This FastAPI-based tool performs Optical Character Recognition (OCR) on images, allowing conversion to text or PDF.
- Img2Text: Reads text from an uploaded image.
- Img2pdf: Converts an image to a PDF with the extracted text.
Before running the project, make sure you have the following installed on your system:
- Python (version 3.6 or higher)
- Tesseract OCR
-
Download Tesseract OCR for Windows from https://community.chocolatey.org/packages/tesseract-ocr#files. Choose the
tesseract-ocr-w64-setup
package. -
Install Tesseract OCR by following the installation instructions provided on the download page.
-
Add Tesseract to your system PATH:
- Open the Control Panel.
- Click on "System and Security."
- Click on "System."
- Click on "Advanced system settings" on the left.

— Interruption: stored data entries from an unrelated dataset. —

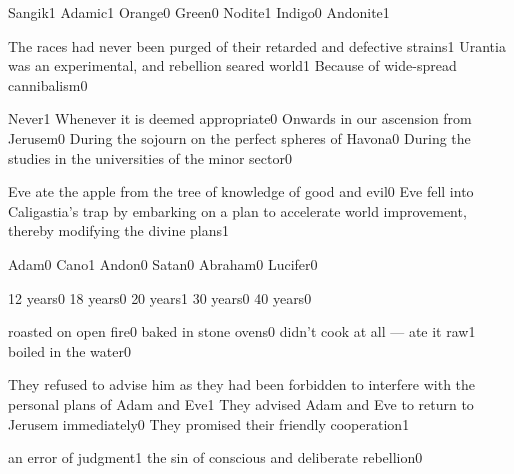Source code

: {Sangik}{1}
{Adamic}{1}
{Orange}{0}
{Green}{0}
{Nodite}{1}
{Indigo}{0}
{Andonite}{1}
\qstop

{The races had never been purged of their retarded and defective strains}{1}
{Urantia was an experimental, and rebellion seared world}{1}
{Because of wide-spread cannibalism}{0}
\qstop

{Never}{1}
{Whenever it is deemed appropriate}{0}
{Onwards in our ascension from Jerusem}{0}
{During the sojourn on the perfect spheres of Havona}{0}
{During the studies in the universities of the minor sector}{0}
\qstop

{Eve ate the apple from the tree of knowledge of good and evil}{0}
{Eve fell into Caligastia's trap by embarking on a plan to accelerate world improvement, thereby modifying the divine plans}{1}
\qstop

{Adam}{0}
{Cano}{1}
{Andon}{0}
{Satan}{0}
{Abraham}{0}
{Lucifer}{0}
\qstop

{12 years}{0}
{18 years}{0}
{20 years}{1}
{30 years}{0}
{40 years}{0}
\qstop

{roasted on open fire}{0}
{baked in stone ovens}{0}
{didn't cook at all --- ate it raw}{1}
{boiled in the water}{0}
\qstop

{They refused to advise him as they had been forbidden to interfere with the personal plans of Adam and Eve}{1}
{They advised Adam and Eve to return to Jerusem immediately}{0}
{They promised their friendly cooperation}{1}
\qstop


{an error of judgment}{1}
{the sin of conscious and deliberate rebellion}{0}
\qstop

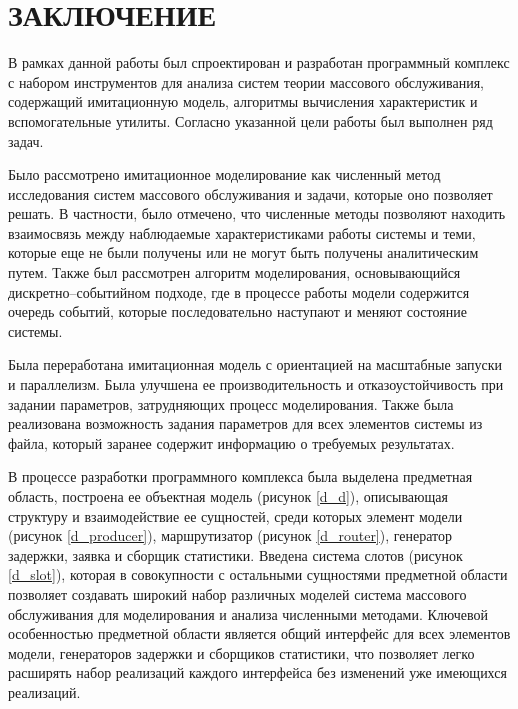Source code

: \section*{\centering\normalsize ЗАКЛЮЧЕНИЕ}

В рамках данной работы был спроектирован и разработан программный комплекс с набором инструментов для анализа систем теории массового обслуживания, содержащий имитационную модель, алгоритмы вычисления характеристик и вспомогательные утилиты. Согласно указанной цели работы был выполнен ряд задач.

Было рассмотрено имитационное моделирование как численный метод исследования систем массового обслуживания и задачи, которые оно позволяет решать. В частности, было отмечено, что численные методы позволяют находить взаимосвязь между наблюдаемые характеристиками работы системы и теми, которые еще не были получены или не могут быть получены аналитическим путем. Также был рассмотрен алгоритм моделирования, основывающийся дискретно--событийном подходе, где в процессе работы модели содержится очередь событий, которые последовательно наступают и меняют состояние системы. 

Была переработана имитационная модель с ориентацией на масштабные запуски и параллелизм. Была улучшена ее производительность и отказоустойчивость при задании параметров, затрудняющих процесс моделирования. Также была реализована возможность задания параметров для всех элементов системы из файла, который заранее содержит информацию о требуемых результатах.

В процессе разработки программного комплекса была выделена предметная область, построена ее объектная модель (рисунок  \ref{d_d}), описывающая структуру и взаимодействие ее сущностей, среди которых элемент модели (рисунок \ref{d_producer}), маршрутизатор (рисунок \ref{d_router}), генератор задержки, заявка и сборщик статистики. Введена система слотов (рисунок \ref{d_slot}), которая в совокупности с остальными сущностями предметной области позволяет создавать широкий набор различных моделей система массового обслуживания для моделирования и анализа численными методами. Ключевой особенностью предметной области является общий интерфейс для всех элементов модели, генераторов задержки и сборщиков статистики, что позволяет легко расширять набор реализаций каждого интерфейса без изменений уже имеющихся реализаций.

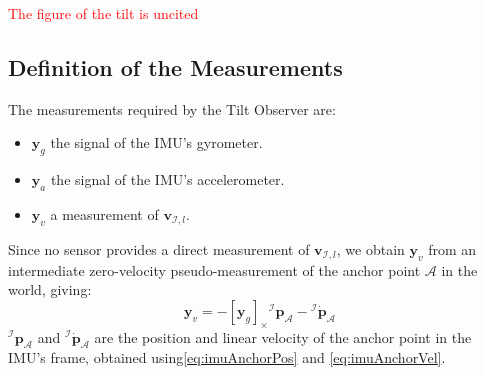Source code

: \documentclass{IJCAS}
\begin{document}
\textcolor{red}{The figure of the tilt is uncited}

\subsection{Definition of the Measurements} \label{subsec:tiltMeas}
The measurements required by the Tilt Observer are:
\begin{itemize}
    \item $\boldsymbol{y}_{g}$ the signal of the IMU's gyrometer.
    \item $\boldsymbol{y}_{a}$ the signal of the IMU's accelerometer.
    \item $\boldsymbol{y}_{v}$ a measurement of $\boldsymbol{v}_{\mathcal{I}, l}$.
\end{itemize}
Since no sensor provides a direct measurement of $\boldsymbol{v}_{\mathcal{I}, l}$, we obtain $\boldsymbol{y}_{v}$ from an intermediate zero-velocity pseudo-measurement of the anchor point $\mathcal{A}$ in the world, giving:
\begin{equation}
    \boldsymbol{y}_v = - \left[\boldsymbol{y}_{g}\right]_{\times} {^{\mathcal{I}}}\boldsymbol{p}_{\mathcal{A}} - {^{\mathcal{I}}} \dot{\boldsymbol{p}}_{\mathcal{A}} \label{eq:yv}
\end{equation}
${^{\mathcal{I}}}\boldsymbol{p}_{\mathcal{A}}$ and ${^{\mathcal{I}}} \dot{\boldsymbol{p}}_{\mathcal{A}}$ are the position and linear velocity of the anchor point in the IMU's frame, obtained using\eqref{eq:imuAnchorPos} and \eqref{eq:imuAnchorVel}.
\end{document}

- Click on the "Environment Variables" button.
- Under "System variables," find and select the "Path" variable, then click on "Edit."
- Click on "New" and add the path to the Tesseract installation directory (usually
C:\Program Files\Tesseract-OCR
).
-
Open a terminal and navigate to the project directory.
-
Create a virtual environment (optional but recommended):
python -m venv venv
-
Activate the virtual environment:
-
On Windows:
.\venv\Scripts\activate
-
On Linux/macOS:
source venv/bin/activate
-
-
Install the required Python packages:
pip install -r requirements.txt
Once the installation is complete, you can run the FastAPI application using the following command:
uvicorn main:app --reload
Visit http://127.0.0.1/docs in your browser to access the FastAPI Swagger documentation and test the OCR functionality.
Follow the API documentation to interact with the OCR endpoint and extract text from images.
This project is licensed under the MIT License. Feel free to use and modify as needed.